** INSTRUCTIONS TO FOLLOW **
Copy every record exactly, and keep the pictures out.

** EXTRACTED MATERIAL **

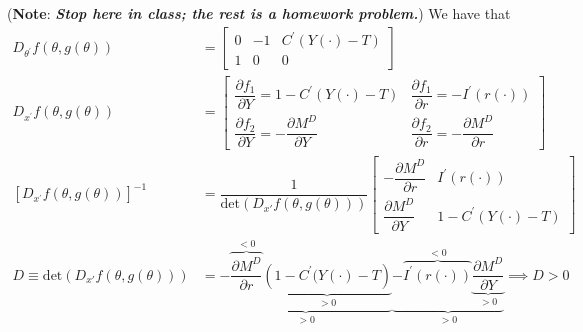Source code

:\documentclass{article}
\theoremstyle{mythm}
\theoremstyle{mydef}
\begin{document}
(\textbf{Note}: \textbf{\textit{Stop here in class; the rest is a homework problem.}}) We have that
\begin{align*}
  D_{\theta^\prime} f(\theta, g(\theta))
  & =
  \left[\begin{matrix}
      0
    & -1
    & C^\prime(Y(\cdot) - T) \\[6pt]
      1
    & 0
    & 0
  \end{matrix}\right] \\[6pt]
  D_{x^\prime} f(\theta, g(\theta))
  & =
  \left[\begin{matrix}
      \dfrac{\partial f_1}{\partial Y} = 1 - C^\prime(Y(\cdot) - T)
    & \dfrac{\partial f_1}{\partial r} = -I^\prime(r(\cdot)) \\[6pt]
      \dfrac{\partial f_2}{\partial Y} = -\dfrac{\partial M^D}{\partial Y}
    & \dfrac{\partial f_2}{\partial r} = -\dfrac{\partial M^D}{\partial r}
  \end{matrix}\right] \\[6pt]
  \left[D_{x^\prime} f(\theta, g(\theta))\right]^{-1}
  & =
  \dfrac{1}{\text{det}(D_{x'}f(\theta,g(\theta)))}
  \left[\begin{matrix}
      - \dfrac{\partial M^D}{\partial r}
    & I^\prime(r(\cdot)) \\[6pt]
      \dfrac{\partial M^D}{\partial Y}
    & 1 - C^\prime(Y(\cdot) - T)
  \end{matrix}\right] \\[6pt]
  D\equiv \text{det}(D_{x'}f(\theta,g(\theta))) & =
  \underbrace{
   - \overbrace{\dfrac{\partial M^D}{\partial r}}^{< 0}
     \underbrace{\left(1 - C^\prime(Y(\cdot) - T\right)}_{> 0}
   }_{> 0}
  \underbrace{
   - \overbrace{I^\prime(r(\cdot))}^{< 0}
     \underbrace{\dfrac{\partial M^D}{\partial Y}}_{> 0}
   }_{> 0}
   \implies D > 0
\end{align*}
\end{document}
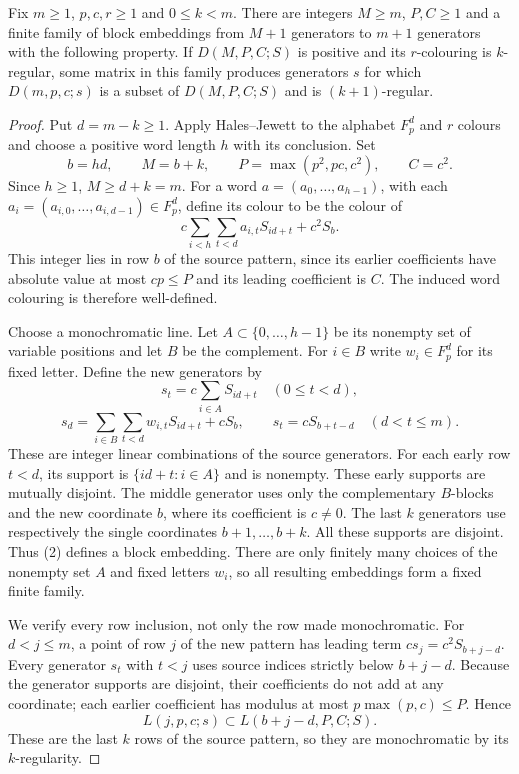 \begin{lemma}
\label{qr:one-step}
\leanok
{}
Fix $m\geq1$, $p,c,r\geq1$ and $0\leq k<m$.
There are integers $M\geq m$, $P,C\geq1$ and a finite family of block
embeddings from $M+1$ generators to $m+1$ generators with the following
property.  If $D(M,P,C;S)$ is positive and its $r$-colouring is $k$-regular,
some matrix in this family produces generators $s$ for which
$D(m,p,c;s)$ is a subset of $D(M,P,C;S)$ and is $(k+1)$-regular.
\end{lemma}
\begin{proof}
Put $d=m-k\geq1$.  Apply Hales--Jewett to the alphabet $F_p^d$ and $r$
colours and choose a positive word length $h$ with its conclusion.
Set
\[
 b=hd,\qquad M=b+k,\qquad
 P=\max(p^2,pc,c^2),\qquad C=c^2.
\]
Since $h\geq1$, $M\geq d+k=m$.
For a word $a=(a_0,\ldots,a_{h-1})$, with each
$a_i=(a_{i,0},\ldots,a_{i,d-1})\in F_p^d$, define its colour to be the
colour of
\[
 c\sum_{i<h}\sum_{t<d}a_{i,t}S_{id+t}+c^2S_b.                 \tag{1}
\]
This integer lies in row $b$ of the source pattern, since its earlier
coefficients have absolute value at most $cp\leq P$ and its leading
coefficient is $C$.  The induced word colouring is therefore well-defined.

Choose a monochromatic line.  Let $A\subset\{0,\ldots,h-1\}$ be its
nonempty set of variable positions and let $B$ be the complement.
For $i\in B$ write $w_i\in F_p^d$ for its fixed letter.
Define the new generators by
\[
 s_t=c\sum_{i\in A}S_{id+t}\quad(0\leq t<d),
\]
\[
 s_d=\sum_{i\in B}\sum_{t<d}w_{i,t}S_{id+t}+cS_b,
 \qquad
 s_t=cS_{b+t-d}\quad(d<t\leq m).                            \tag{2}
\]
These are integer linear combinations of the source generators.
For each early row $t<d$, its support is
$\{id+t:i\in A\}$ and is nonempty.  These early supports are mutually
disjoint.  The middle generator uses only the complementary $B$-blocks
and the new coordinate $b$, where its coefficient is $c\ne0$.
The last $k$ generators use respectively the single coordinates
$b+1,\ldots,b+k$.  All these supports are disjoint.
Thus (2) defines a block embedding.  There are only finitely many choices
of the nonempty set $A$ and fixed letters $w_i$, so all resulting
embeddings form a fixed finite family.

We verify every row inclusion, not only the row made monochromatic.
For $d<j\leq m$, a point of row $j$ of the new pattern has leading term
$cs_j=c^2S_{b+j-d}$.
Every generator $s_t$ with $t<j$ uses source indices strictly below
$b+j-d$.  Because the generator supports are disjoint, their coefficients
do not add at any coordinate; each earlier coefficient has modulus at
most $p\max(p,c)\leq P$.
Hence
\[
 L(j,p,c;s)\subset L(b+j-d,P,C;S).                           \tag{3}
\]
These are the last $k$ rows of the source pattern, so they are
monochromatic by its $k$-regularity.


\end{proof}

** RESPONSE TO THE EXERCISE **
Source code

:\documentclass{article}
\theoremstyle{mythm}
\theoremstyle{mydef}
\begin{document}
(\textbf{Note}: \textbf{\textit{Stop here in class; the rest is a homework problem.}}) We have that
\begin{align*}
  D_{\theta^\prime} f(\theta, g(\theta))
  & =
  \left[\begin{matrix}
      0
    & -1
    & C^\prime(Y(\cdot) - T) \\[6pt]
      1
    & 0
    & 0
  \end{matrix}\right] \\[6pt]
  D_{x^\prime} f(\theta, g(\theta))
  & =
  \left[\begin{matrix}
      \dfrac{\partial f_1}{\partial Y} = 1 - C^\prime(Y(\cdot) - T)
    & \dfrac{\partial f_1}{\partial r} = -I^\prime(r(\cdot)) \\[6pt]
      \dfrac{\partial f_2}{\partial Y} = -\dfrac{\partial M^D}{\partial Y}
    & \dfrac{\partial f_2}{\partial r} = -\dfrac{\partial M^D}{\partial r}
  \end{matrix}\right] \\[6pt]
  \left[D_{x^\prime} f(\theta, g(\theta))\right]^{-1}
  & =
  \dfrac{1}{\text{det}(D_{x'}f(\theta,g(\theta)))}
  \left[\begin{matrix}
      - \dfrac{\partial M^D}{\partial r}
    & I^\prime(r(\cdot)) \\[6pt]
      \dfrac{\partial M^D}{\partial Y}
    & 1 - C^\prime(Y(\cdot) - T)
  \end{matrix}\right] \\[6pt]
  D\equiv \text{det}(D_{x'}f(\theta,g(\theta))) & =
  \underbrace{
   - \overbrace{\dfrac{\partial M^D}{\partial r}}^{< 0}
     \underbrace{\left(1 - C^\prime(Y(\cdot) - T\right)}_{> 0}
   }_{> 0}
  \underbrace{
   - \overbrace{I^\prime(r(\cdot))}^{< 0}
     \underbrace{\dfrac{\partial M^D}{\partial Y}}_{> 0}
   }_{> 0}
   \implies D > 0
\end{align*}
\end{document}
 \begin{lemma}
\label{qr:one-step}
\leanok
{}
Fix $m\geq1$, $p,c,r\geq1$ and $0\leq k<m$.
There are integers $M\geq m$, $P,C\geq1$ and a finite family of block
embeddings from $M+1$ generators to $m+1$ generators with the following
property.  If $D(M,P,C;S)$ is positive and its $r$-colouring is $k$-regular,
some matrix in this family produces generators $s$ for which
$D(m,p,c;s)$ is a subset of $D(M,P,C;S)$ and is $(k+1)$-regular.
\end{lemma}
\begin{proof}
Put $d=m-k\geq1$.  Apply Hales--Jewett to the alphabet $F_p^d$ and $r$
colours and choose a positive word length $h$ with its conclusion.
Set
\[
 b=hd,\qquad M=b+k,\qquad
 P=\max(p^2,pc,c^2),\qquad C=c^2.
\]
Since $h\geq1$, $M\geq d+k=m$.
For a word $a=(a_0,\ldots,a_{h-1})$, with each
$a_i=(a_{i,0},\ldots,a_{i,d-1})\in F_p^d$, define its colour to be the
colour of
\[
 c\sum_{i<h}\sum_{t<d}a_{i,t}S_{id+t}+c^2S_b.                 \tag{1}
\]
This integer lies in row $b$ of the source pattern, since its earlier
coefficients have absolute value at most $cp\leq P$ and its leading
coefficient is $C$.  The induced word colouring is therefore well-defined.

Choose a monochromatic line.  Let $A\subset\{0,\ldots,h-1\}$ be its
nonempty set of variable positions and let $B$ be the complement.
For $i\in B$ write $w_i\in F_p^d$ for its fixed letter.
Define the new generators by
\[
 s_t=c\sum_{i\in A}S_{id+t}\quad(0\leq t<d),
\]
\[
 s_d=\sum_{i\in B}\sum_{t<d}w_{i,t}S_{id+t}+cS_b,
 \qquad
 s_t=cS_{b+t-d}\quad(d<t\leq m).                            \tag{2}
\]
These are integer linear combinations of the source generators.
For each early row $t<d$, its support is
$\{id+t:i\in A\}$ and is nonempty.  These early supports are mutually
disjoint.  The middle generator uses only the complementary $B$-blocks
and the new coordinate $b$, where its coefficient is $c\ne0$.
The last $k$ generators use respectively the single coordinates
$b+1,\ldots,b+k$.  All these supports are disjoint.
Thus (2) defines a block embedding.  There are only finitely many choices
of the nonempty set $A$ and fixed letters $w_i$, so all resulting
embeddings form a fixed finite family.

We verify every row inclusion, not only the row made monochromatic.
For $d<j\leq m$, a point of row $j$ of the new pattern has leading term
$cs_j=c^2S_{b+j-d}$.
Every generator $s_t$ with $t<j$ uses source indices strictly below
$b+j-d$.  Because the generator supports are disjoint, their coefficients
do not add at any coordinate; each earlier coefficient has modulus at
most $p\max(p,c)\leq P$.
Hence
\[
 L(j,p,c;s)\subset L(b+j-d,P,C;S).                           \tag{3}
\]
These are the last $k$ rows of the source pattern, so they are
monochromatic by its $k$-regularity.


\end{proof}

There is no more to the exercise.